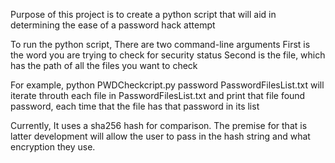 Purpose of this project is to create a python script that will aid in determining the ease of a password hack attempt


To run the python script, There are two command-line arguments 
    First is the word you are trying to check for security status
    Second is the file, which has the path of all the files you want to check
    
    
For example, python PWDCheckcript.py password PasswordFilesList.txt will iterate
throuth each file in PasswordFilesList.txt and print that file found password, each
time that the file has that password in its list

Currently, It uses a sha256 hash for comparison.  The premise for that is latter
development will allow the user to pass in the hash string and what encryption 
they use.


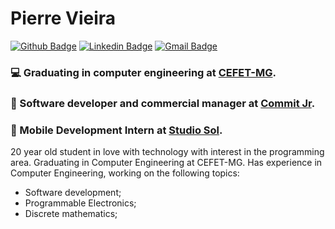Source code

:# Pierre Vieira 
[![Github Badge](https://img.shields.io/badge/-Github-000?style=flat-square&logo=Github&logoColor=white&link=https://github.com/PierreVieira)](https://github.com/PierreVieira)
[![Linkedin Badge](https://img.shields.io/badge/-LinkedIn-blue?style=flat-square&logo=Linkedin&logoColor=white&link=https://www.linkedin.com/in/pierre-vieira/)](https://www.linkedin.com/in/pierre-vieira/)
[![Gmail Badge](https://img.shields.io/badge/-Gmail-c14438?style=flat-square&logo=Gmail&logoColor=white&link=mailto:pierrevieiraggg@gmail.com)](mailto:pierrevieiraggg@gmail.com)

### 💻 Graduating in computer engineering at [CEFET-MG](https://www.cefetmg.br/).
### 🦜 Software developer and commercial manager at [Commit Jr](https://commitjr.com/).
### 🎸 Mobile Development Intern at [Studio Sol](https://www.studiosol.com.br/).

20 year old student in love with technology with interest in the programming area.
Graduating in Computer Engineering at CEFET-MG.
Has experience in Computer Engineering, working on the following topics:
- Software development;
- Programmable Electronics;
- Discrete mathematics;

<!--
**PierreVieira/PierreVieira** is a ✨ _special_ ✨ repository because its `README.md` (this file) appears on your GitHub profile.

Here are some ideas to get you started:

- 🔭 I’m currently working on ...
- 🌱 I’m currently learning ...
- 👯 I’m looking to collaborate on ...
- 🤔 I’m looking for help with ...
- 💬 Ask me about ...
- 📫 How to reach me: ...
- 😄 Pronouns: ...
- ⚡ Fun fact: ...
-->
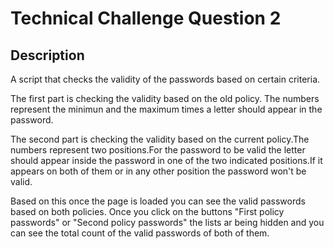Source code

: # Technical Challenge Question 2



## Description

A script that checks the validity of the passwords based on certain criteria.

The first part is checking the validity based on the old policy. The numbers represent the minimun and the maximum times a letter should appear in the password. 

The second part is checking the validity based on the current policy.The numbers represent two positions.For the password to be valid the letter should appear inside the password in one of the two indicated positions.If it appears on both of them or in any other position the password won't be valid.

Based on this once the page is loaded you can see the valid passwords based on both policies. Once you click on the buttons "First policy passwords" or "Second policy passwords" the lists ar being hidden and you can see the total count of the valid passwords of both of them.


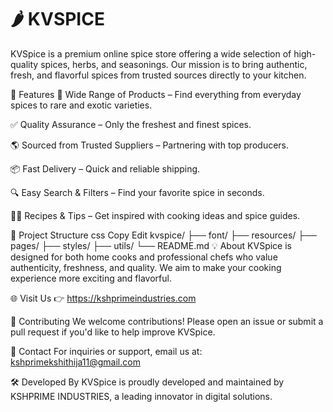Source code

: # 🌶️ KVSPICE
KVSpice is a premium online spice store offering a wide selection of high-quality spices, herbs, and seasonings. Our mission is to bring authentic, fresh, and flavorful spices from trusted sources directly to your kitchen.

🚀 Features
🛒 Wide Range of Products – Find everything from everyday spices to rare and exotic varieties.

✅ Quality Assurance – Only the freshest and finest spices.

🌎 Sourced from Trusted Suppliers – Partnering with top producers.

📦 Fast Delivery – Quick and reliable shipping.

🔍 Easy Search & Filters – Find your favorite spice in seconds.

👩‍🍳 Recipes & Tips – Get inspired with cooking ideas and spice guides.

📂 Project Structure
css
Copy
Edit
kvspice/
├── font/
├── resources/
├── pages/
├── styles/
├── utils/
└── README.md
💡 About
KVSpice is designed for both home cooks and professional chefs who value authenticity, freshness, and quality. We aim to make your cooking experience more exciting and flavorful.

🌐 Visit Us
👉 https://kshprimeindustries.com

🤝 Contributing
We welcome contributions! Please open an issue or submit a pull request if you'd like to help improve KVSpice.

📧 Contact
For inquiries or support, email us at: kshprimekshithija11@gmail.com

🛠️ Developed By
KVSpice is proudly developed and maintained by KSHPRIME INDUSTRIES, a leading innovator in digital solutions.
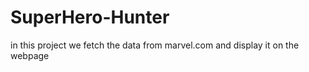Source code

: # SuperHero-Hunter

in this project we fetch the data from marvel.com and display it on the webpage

• [Problem requirements]
Return only the stretch above from the line containing "- 😄 Pronouns: ..." through the line containing "The first part", word for word and without pictures.

• [Exercise response]
- 😄 Pronouns: ...
- ⚡ Fun fact: ...
-->
Source code

: # Technical Challenge Question 2



## Description

A script that checks the validity of the passwords based on certain criteria.

The first part is checking the validity based on the old policy. The numbers represent the minimun and the maximum times a letter should appear in the password. 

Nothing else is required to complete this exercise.